WHAT IS EXPECTED ▸ Print nothing except the lines of the listing below from the line with "Bugün bir hânümansız serserîyim öz diyârımda!" to the line with "[[kelime/senaat#Şenâ’at|Şenâ’at]]leri çiğnensin muazzam", each exactly as written, both ends included.

-- Opening Marker --

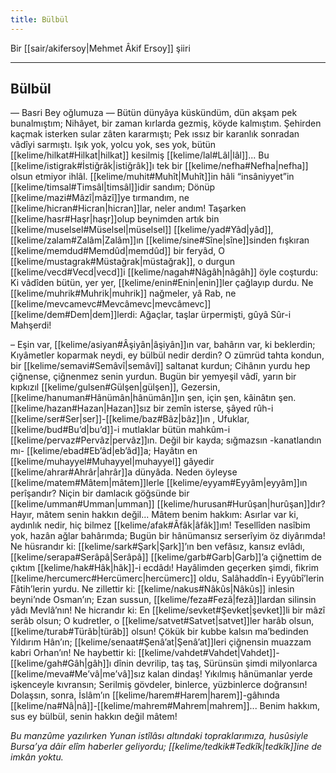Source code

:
 ```yaml
---
title: Bülbül
---
```


Bir [[sair/akifersoy|Mehmet Âkif Ersoy]] şiiri

---

## Bülbül
— Basri Bey oğlumuza —
Bütün dünyâya küskündüm, dün akşam pek bunalmıştım;
Nihâyet, bir zaman kırlarda gezmiş, köyde kalmıştım.
Şehirden kaçmak isterken sular zâten kararmıştı;
Pek ıssız bir karanlık sonradan vâdîyi sarmıştı.
Işık yok, yolcu yok, ses yok, bütün [[kelime/hilkat#Hilkat|hilkat]] kesilmiş [[kelime/lal#Lâl|lâl]]...
Bu [[kelime/istigrak#İstiğrâk|istiğrâk]]ı tek bir [[kelime/nefha#Nefha|nefha]] olsun etmiyor ihlâl.
[[kelime/muhit#Muhît|Muhît]]in hâli “insâniyyet”in [[kelime/timsal#Timsâl|timsâl]]idir sandım;
Dönüp [[kelime/mazi#Mâzî|mâzî]]ye tırmandım, ne [[kelime/hicran#Hicran|hicran]]lar, neler andım!
Taşarken [[kelime/hasr#Haşr|haşr]]olup beynimden artık bin [[kelime/muselsel#Müselsel|müselsel]] [[kelime/yad#Yâd|yâd]],
[[kelime/zalam#Zalâm|Zalâm]]ın [[kelime/sine#Sîne|sîne]]sinden fışkıran [[kelime/memdud#Memdûd|memdûd]] bir feryâd,
O [[kelime/mustagrak#Müstağrak|müstağrak]], o durgun [[kelime/vecd#Vecd|vecd]]i [[kelime/nagah#Nâgâh|nâgâh]] öyle coşturdu:
Ki vâdîden bütün, yer yer, [[kelime/enin#Enin|enin]]ler çağlayıp durdu.
Ne [[kelime/muhrik#Muhrik|muhrik]] nağmeler, yâ Rab, ne [[kelime/mevcamevc#Mevcâmevc|mevcâmevc]] [[kelime/dem#Dem|dem]]lerdi:
Ağaçlar, taşlar ürpermişti, gûyâ Sûr-i Mahşerdi!

– Eşin var, [[kelime/asiyan#Âşiyân|âşiyân]]ın var, bahârın var, ki beklerdin;
Kıyâmetler koparmak neydi, ey bülbül nedir derdin?
O zümrüd tahta kondun, bir [[kelime/semavi#Semâvî|semâvî]] saltanat kurdun;
Cihânın yurdu hep çiğnense, çiğnenmez senin yurdun.
Bugün bir yemyeşil vâdî, yarın bir kıpkızıl [[kelime/gulsen#Gülşen|gülşen]],
Gezersin, [[kelime/hanuman#Hânümân|hânümân]]ın şen, için şen, kâinâtın şen.
[[kelime/hazan#Hazan|Hazan]]sız bir zemîn isterse, şâyed rûh-i [[kelime/ser#Ser|ser]]-[[kelime/baz#Bâz|bâz]]ın ,
Ufuklar, [[kelime/bud#Bu’d|bu’d]]-i mutlaklar bütün mahkûm-i [[kelime/pervaz#Pervâz|pervâz]]ın.
Değil bir kayda; sığmazsın -kanatlandın mı- [[kelime/ebad#Eb’âd|eb’âd]]a;
Hayâtın en [[kelime/muhayyel#Muhayyel|muhayyel]] gâyedir [[kelime/ahrar#Ahrâr|ahrâr]]a dünyâda.
Neden öyleyse [[kelime/matem#Mâtem|mâtem]]lerle [[kelime/eyyam#Eyyâm|eyyâm]]ın perîşandır?
Niçin bir damlacık göğsünde bir [[kelime/umman#Umman|umman]] [[kelime/hurusan#Hurûşan|hurûşan]]dır?
Hayır, mâtem senin hakkın değil... Mâtem benim hakkım:
Asırlar var ki, aydınlık nedir, hiç bilmez [[kelime/afak#Âfâk|âfâk]]ım!
Tesellîden nasîbim yok, hazân ağlar bahârımda;
Bugün bir hânümansız serserîyim öz diyârımda!
Ne hüsrandır ki: [[kelime/sark#Şark|Şark]]’ın ben vefâsız, kansız evlâdı,
[[kelime/serapa#Serâpâ|Serâpâ]] [[kelime/garb#Garb|Garb]]’a çiğnettim de çıktım [[kelime/hak#Hâk|hâk]]-i ecdâdı!
Hayâlimden geçerken şimdi, fikrim [[kelime/hercumerc#Hercümerc|hercümerc]] oldu,
Salâhaddîn-i Eyyûbî’lerin Fâtih’lerin yurdu.
Ne zillettir ki: [[kelime/nakus#Nâkûs|Nâkûs]] inlesin beyni’nde Osman’ın;
Ezan sussun, [[kelime/feza#Fezâ|fezâ]]lardan silinsin yâdı Mevlâ’nın!
Ne hicrandır ki: En [[kelime/sevket#Şevket|şevket]]li bir mâzî serâb olsun;
O kudretler, o [[kelime/satvet#Satvet|satvet]]ler harâb olsun, [[kelime/turab#Türâb|türâb]] olsun!
Çökük bir kubbe kalsın ma’bedinden Yıldırım Hân’ın;
[[kelime/senaat#Şenâ’at|Şenâ’at]]leri çiğnensin muazzam kabri Orhan’ın!
Ne haybettir ki: [[kelime/vahdet#Vahdet|Vahdet]]-[[kelime/gah#Gâh|gâh]]ı dînin devrilip, taş taş,
Sürünsün şimdi milyonlarca [[kelime/meva#Me’vâ|me’vâ]]sız kalan dindaş!
Yıkılmış hânümanlar yerde işkenceyle kıvransın;
Serilmiş gövdeler, binlerce, yüzbinlerce doğransın!
Dolaşsın, sonra, İslâm’ın [[kelime/harem#Harem|harem]]-gâhında [[kelime/na#Nâ|nâ]]-[[kelime/mahrem#Mahrem|mahrem]]...
Benim hakkım, sus ey bülbül, senin hakkın değil mâtem! 

*Bu manzûme yazılırken Yunan istîlâsı altındaki topraklarımıza, husûsiyle Bursa’ya dâir elîm haberler geliyordu; [[kelime/tedkik#Tedkîk|tedkîk]]ine de imkân yoktu.*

-- Closing Marker --

ANSWER SPACE ▸
Bugün bir hânümansız serserîyim öz diyârımda!
Ne hüsrandır ki: [[kelime/sark#Şark|Şark]]’ın ben vefâsız, kansız evlâdı,
[[kelime/serapa#Serâpâ|Serâpâ]] [[kelime/garb#Garb|Garb]]’a çiğnettim de çıktım [[kelime/hak#Hâk|hâk]]-i ecdâdı!
Hayâlimden geçerken şimdi, fikrim [[kelime/hercumerc#Hercümerc|hercümerc]] oldu,
Salâhaddîn-i Eyyûbî’lerin Fâtih’lerin yurdu.
Ne zillettir ki: [[kelime/nakus#Nâkûs|Nâkûs]] inlesin beyni’nde Osman’ın;
Ezan sussun, [[kelime/feza#Fezâ|fezâ]]lardan silinsin yâdı Mevlâ’nın!
Ne hicrandır ki: En [[kelime/sevket#Şevket|şevket]]li bir mâzî serâb olsun;
O kudretler, o [[kelime/satvet#Satvet|satvet]]ler harâb olsun, [[kelime/turab#Türâb|türâb]] olsun!
Çökük bir kubbe kalsın ma’bedinden Yıldırım Hân’ın;
[[kelime/senaat#Şenâ’at|Şenâ’at]]leri çiğnensin muazzam kabri Orhan’ın!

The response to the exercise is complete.